Flintoff is best known for his enormously successful cricket career, and since retiring he’s been a team captain on Sky’s A League Of Their Own, an occasional darts commentator and the winner of the Australian version of I’m A Celebrity. He also made a show for Australian TV in 2016 where he drove around in a van eating things, which is a bit like Top Gear except in a van and involving more eating things.
McGuinness commented: “Getting the Top Gear gig is a real honour and I’m thrilled the BBC have given me this opportunity. To be hosting a show I’ve watched and loved from being a small boy is beyond exciting.”
Flintoff said: “It’s not often you have the chance to do both of your dream jobs, but I’m now lucky enough to say I will have. I’ve always been passionate about cars and I’m so excited to be joining the Top Gear team.”
Both McGuinness and Flintoff have been in driving-related trouble in the past. McGuinness got off a driving ban in 2017 after hiring celebrity lawyer Mr Loophole, getting the case thrown out on a technicality, while Flintoff has claimed in the past that being banned after repeatedly speeding would have a negative effect on his charity work.
LeBlanc announced in May that he had had enough of the show, saying that the “time commitment and extensive travel… takes me away from my family and friends more than I’m comfortable with. It’s unfortunate, but for these reasons I will not be continuing my involvement with the show. I will forever be a Top Gear fan and I wish the team continued success. Thanks for a great drive.”
His final series will be broadcast early next year, with McGuinness and Flintoff’s first one debuting in the latter half of 2019. They will be hosting along with existing presenter and former racing driver Chris Harris, with current co-host Rory Reid moving to the BBC Three companion show Extra Gear.
Will this be any good, though? Hard to say. It’s quite telling that this Daily Mash article is basically indistinguishable from this one.

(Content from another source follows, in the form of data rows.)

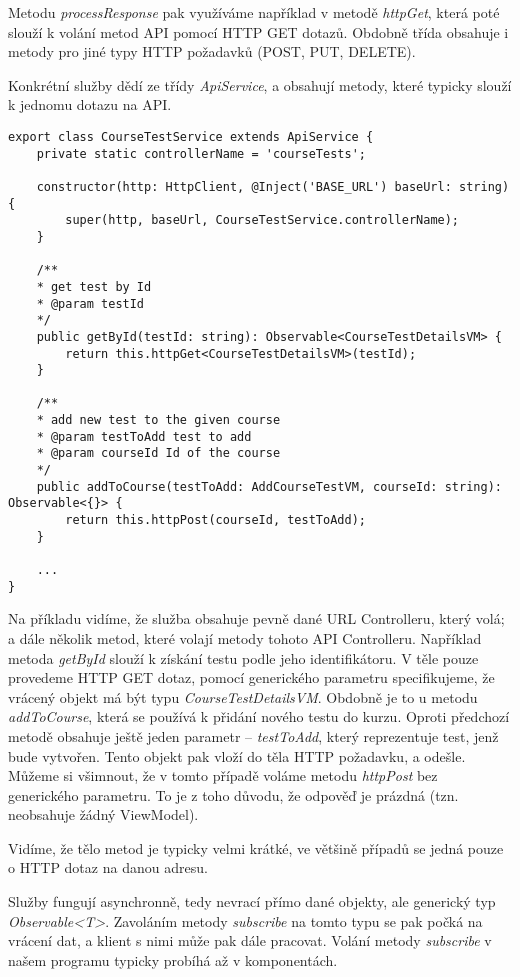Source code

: Metodu \textit{processResponse} pak využíváme například v metodě \textit{httpGet}, která poté slouží k volání metod API pomocí HTTP GET dotazů. Obdobně třída obsahuje i metody pro jiné typy HTTP požadavků (POST, PUT, DELETE).

Konkrétní služby dědí ze třídy \textit{ApiService}, a obsahují metody, které typicky slouží k jednomu dotazu na API.

\begin{lstlisting}
export class CourseTestService extends ApiService {
	private static controllerName = 'courseTests';
	
	constructor(http: HttpClient, @Inject('BASE_URL') baseUrl: string) {
		super(http, baseUrl, CourseTestService.controllerName);
	}
	
	/**
	* get test by Id
	* @param testId
	*/
	public getById(testId: string): Observable<CourseTestDetailsVM> {
		return this.httpGet<CourseTestDetailsVM>(testId);
	}
	
	/**
	* add new test to the given course
	* @param testToAdd test to add
	* @param courseId Id of the course
	*/
	public addToCourse(testToAdd: AddCourseTestVM, courseId: string): Observable<{}> {
		return this.httpPost(courseId, testToAdd);
	}
	
	...
}
\end{lstlisting}

Na příkladu vidíme, že služba obsahuje pevně dané URL Controlleru, který volá; a dále několik metod, které volají metody tohoto API Controlleru.
Například metoda \textit{getById} slouží k získání testu podle jeho identifikátoru. V těle pouze provedeme HTTP GET dotaz, pomocí generického parametru specifikujeme, že vrácený objekt má být typu \textit{CourseTestDetailsVM}. 
Obdobně je to u metodu \textit{addToCourse}, která se používá k přidání nového testu do kurzu. Oproti předchozí metodě obsahuje ještě jeden parametr -- \textit{testToAdd}, který reprezentuje test, jenž bude vytvořen. Tento objekt pak vloží do těla HTTP požadavku, a odešle. 
Můžeme si všimnout, že v tomto případě voláme metodu \textit{httpPost} bez generického parametru. To je z toho důvodu, že odpověď je prázdná (tzn. neobsahuje žádný ViewModel).

Vidíme, že tělo metod je typicky velmi krátké, ve většině případů se jedná pouze o HTTP dotaz na danou adresu.

Služby fungují asynchronně, tedy nevrací přímo dané objekty, ale generický typ \textit{Observable<T>}. Zavoláním metody \textit{subscribe} na tomto typu se pak počká na vrácení dat, a klient s nimi může pak dále pracovat.
Volání metody \textit{subscribe} v našem programu typicky probíhá až v komponentách.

They’re both really likeable men, but they’re just, kind of, some dudes? Will they have the authority and credibility that the role sort of demands? Will anyone ever buy a car because Freddie Flintoff from the Jacamo adverts says it’s good? Only time will tell, but in an ideal world McGuinness would turn it into an end-of-the-pier-style catchphrase-fest. Let the pedal see the metal, no likey no headlighty, etc. TELEVISION GOLD.